HOW TO COMPLETE THIS TASK> Below are the records; copy each line in them that holds the word "will".

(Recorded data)

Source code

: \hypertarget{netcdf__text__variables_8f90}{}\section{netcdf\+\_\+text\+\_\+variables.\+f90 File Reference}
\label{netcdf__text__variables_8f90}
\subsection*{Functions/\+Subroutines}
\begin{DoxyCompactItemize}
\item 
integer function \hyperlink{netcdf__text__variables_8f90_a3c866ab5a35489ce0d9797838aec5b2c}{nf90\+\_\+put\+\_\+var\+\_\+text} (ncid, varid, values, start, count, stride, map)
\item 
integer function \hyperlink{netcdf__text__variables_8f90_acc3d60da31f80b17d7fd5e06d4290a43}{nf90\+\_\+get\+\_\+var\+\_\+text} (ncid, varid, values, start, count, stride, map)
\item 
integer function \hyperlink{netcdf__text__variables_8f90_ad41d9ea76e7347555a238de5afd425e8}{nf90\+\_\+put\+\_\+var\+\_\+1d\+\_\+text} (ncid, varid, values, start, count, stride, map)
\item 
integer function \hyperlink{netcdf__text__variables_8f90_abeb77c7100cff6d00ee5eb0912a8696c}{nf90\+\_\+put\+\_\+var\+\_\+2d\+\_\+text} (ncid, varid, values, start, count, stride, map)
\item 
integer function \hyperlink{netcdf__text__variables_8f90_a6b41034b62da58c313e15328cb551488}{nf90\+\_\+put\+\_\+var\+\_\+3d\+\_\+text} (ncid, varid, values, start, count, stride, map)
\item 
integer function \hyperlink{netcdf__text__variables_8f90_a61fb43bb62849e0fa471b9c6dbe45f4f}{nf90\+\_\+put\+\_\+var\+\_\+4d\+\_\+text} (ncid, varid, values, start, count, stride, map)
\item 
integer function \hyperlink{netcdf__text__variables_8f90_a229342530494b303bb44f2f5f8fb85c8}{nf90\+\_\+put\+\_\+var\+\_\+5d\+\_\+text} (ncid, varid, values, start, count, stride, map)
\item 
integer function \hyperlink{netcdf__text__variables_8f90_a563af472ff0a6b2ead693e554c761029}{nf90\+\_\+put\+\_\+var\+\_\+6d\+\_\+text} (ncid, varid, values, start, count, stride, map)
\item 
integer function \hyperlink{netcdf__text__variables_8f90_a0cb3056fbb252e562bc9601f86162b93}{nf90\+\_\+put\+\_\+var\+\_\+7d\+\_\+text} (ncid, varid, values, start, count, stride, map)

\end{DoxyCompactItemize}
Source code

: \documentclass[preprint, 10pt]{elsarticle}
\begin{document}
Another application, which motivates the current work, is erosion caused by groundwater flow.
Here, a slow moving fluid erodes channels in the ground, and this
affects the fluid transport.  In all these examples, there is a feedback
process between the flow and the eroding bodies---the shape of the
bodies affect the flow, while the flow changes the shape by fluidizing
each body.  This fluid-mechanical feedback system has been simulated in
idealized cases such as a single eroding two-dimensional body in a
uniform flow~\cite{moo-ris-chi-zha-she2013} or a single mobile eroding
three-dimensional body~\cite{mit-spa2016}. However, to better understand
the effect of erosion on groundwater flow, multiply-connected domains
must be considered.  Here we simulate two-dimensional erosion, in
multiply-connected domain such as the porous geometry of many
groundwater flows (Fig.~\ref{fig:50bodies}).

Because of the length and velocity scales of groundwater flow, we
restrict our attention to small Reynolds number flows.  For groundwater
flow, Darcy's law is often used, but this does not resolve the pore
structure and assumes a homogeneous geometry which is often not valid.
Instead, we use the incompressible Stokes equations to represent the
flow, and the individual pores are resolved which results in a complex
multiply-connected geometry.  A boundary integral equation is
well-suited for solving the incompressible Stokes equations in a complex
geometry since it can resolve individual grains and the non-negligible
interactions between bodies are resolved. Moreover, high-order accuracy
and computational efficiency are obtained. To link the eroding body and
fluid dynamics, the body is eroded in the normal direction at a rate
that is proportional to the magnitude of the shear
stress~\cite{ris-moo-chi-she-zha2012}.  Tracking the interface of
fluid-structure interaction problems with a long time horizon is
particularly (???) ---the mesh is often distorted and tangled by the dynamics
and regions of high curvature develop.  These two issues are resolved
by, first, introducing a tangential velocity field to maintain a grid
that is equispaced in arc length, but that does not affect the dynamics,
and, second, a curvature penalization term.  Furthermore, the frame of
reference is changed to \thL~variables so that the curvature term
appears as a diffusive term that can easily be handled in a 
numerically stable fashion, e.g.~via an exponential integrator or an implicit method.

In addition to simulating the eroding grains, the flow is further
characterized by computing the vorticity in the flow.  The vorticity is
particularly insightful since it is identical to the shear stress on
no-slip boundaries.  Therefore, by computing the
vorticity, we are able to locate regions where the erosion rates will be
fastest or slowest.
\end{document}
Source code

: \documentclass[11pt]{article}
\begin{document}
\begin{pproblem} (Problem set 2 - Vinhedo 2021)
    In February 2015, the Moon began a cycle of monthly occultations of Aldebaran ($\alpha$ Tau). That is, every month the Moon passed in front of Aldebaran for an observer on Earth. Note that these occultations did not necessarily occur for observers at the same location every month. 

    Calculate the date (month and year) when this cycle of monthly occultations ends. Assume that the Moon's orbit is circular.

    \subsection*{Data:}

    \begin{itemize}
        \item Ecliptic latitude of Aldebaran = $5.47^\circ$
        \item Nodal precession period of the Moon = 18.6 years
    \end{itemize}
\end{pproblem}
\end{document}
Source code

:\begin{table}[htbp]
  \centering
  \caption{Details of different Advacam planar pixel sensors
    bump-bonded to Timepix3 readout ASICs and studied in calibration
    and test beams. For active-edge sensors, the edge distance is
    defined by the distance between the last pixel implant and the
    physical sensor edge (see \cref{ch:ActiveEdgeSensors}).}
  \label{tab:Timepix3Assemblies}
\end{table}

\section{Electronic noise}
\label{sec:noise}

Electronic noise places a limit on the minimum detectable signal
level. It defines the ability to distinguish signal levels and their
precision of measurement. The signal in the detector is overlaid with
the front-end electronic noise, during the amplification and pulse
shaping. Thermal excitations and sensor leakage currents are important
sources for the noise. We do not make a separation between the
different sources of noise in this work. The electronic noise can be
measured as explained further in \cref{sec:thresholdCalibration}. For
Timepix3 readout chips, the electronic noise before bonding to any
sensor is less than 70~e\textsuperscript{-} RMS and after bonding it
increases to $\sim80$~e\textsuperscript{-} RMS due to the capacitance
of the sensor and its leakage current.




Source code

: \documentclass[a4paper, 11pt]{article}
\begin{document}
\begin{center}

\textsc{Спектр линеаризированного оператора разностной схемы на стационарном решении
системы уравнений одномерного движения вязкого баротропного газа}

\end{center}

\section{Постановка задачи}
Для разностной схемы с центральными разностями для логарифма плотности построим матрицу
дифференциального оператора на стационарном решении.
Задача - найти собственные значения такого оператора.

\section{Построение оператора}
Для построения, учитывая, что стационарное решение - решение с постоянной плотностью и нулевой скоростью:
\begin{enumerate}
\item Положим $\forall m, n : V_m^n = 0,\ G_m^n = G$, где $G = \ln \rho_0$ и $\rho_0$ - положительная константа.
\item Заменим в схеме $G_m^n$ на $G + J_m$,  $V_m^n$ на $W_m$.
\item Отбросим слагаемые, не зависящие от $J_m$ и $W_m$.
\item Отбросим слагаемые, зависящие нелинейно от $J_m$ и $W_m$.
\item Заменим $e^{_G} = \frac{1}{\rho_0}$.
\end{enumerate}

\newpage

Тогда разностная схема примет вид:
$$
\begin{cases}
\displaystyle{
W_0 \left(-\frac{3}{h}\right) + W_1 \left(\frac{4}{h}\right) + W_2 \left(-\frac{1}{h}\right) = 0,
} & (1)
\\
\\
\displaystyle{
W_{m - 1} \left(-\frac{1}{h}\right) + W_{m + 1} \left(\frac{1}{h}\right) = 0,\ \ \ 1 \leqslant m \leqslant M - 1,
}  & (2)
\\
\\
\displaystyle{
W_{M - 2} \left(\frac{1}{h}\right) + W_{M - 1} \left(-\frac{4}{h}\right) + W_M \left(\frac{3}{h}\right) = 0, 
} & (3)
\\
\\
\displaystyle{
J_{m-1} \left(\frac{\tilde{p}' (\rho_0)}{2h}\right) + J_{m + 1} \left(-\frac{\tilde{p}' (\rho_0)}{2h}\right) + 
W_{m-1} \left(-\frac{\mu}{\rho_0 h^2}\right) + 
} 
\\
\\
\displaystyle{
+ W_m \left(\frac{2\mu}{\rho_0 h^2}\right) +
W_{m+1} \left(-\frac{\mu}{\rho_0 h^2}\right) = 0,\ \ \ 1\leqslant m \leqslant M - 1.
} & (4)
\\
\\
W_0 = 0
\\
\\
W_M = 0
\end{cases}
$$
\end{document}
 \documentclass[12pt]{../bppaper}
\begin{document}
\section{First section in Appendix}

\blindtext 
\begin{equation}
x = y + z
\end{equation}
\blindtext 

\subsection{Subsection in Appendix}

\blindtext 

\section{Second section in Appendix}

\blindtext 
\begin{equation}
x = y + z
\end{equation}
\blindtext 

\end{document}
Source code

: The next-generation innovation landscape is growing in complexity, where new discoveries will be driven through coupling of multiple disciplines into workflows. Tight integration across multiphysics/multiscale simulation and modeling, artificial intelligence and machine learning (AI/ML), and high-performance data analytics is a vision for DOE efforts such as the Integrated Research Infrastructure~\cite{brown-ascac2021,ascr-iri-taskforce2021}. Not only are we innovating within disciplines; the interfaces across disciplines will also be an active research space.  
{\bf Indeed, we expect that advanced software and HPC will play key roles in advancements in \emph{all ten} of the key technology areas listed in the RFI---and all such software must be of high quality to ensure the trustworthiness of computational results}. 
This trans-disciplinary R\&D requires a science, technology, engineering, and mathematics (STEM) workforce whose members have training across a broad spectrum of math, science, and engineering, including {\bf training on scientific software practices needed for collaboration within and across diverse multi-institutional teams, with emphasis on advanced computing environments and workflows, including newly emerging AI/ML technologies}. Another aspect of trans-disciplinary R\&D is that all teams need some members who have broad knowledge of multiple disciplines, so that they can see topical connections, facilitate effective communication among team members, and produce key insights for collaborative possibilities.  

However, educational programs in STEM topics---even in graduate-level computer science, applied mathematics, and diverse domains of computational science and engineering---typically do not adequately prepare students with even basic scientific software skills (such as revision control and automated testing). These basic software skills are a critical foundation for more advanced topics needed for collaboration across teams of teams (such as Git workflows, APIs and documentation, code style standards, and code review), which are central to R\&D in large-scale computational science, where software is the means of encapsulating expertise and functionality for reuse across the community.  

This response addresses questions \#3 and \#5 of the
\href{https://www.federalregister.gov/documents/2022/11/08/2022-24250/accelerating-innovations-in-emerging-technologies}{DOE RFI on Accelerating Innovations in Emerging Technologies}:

RESPONSE TO THIS EXERCISE>
vorticity, we are able to locate regions where the erosion rates will be
: The next-generation innovation landscape is growing in complexity, where new discoveries will be driven through coupling of multiple disciplines into workflows. Tight integration across multiphysics/multiscale simulation and modeling, artificial intelligence and machine learning (AI/ML), and high-performance data analytics is a vision for DOE efforts such as the Integrated Research Infrastructure~\cite{brown-ascac2021,ascr-iri-taskforce2021}. Not only are we innovating within disciplines; the interfaces across disciplines will also be an active research space.  
{\bf Indeed, we expect that advanced software and HPC will play key roles in advancements in \emph{all ten} of the key technology areas listed in the RFI---and all such software must be of high quality to ensure the trustworthiness of computational results}. 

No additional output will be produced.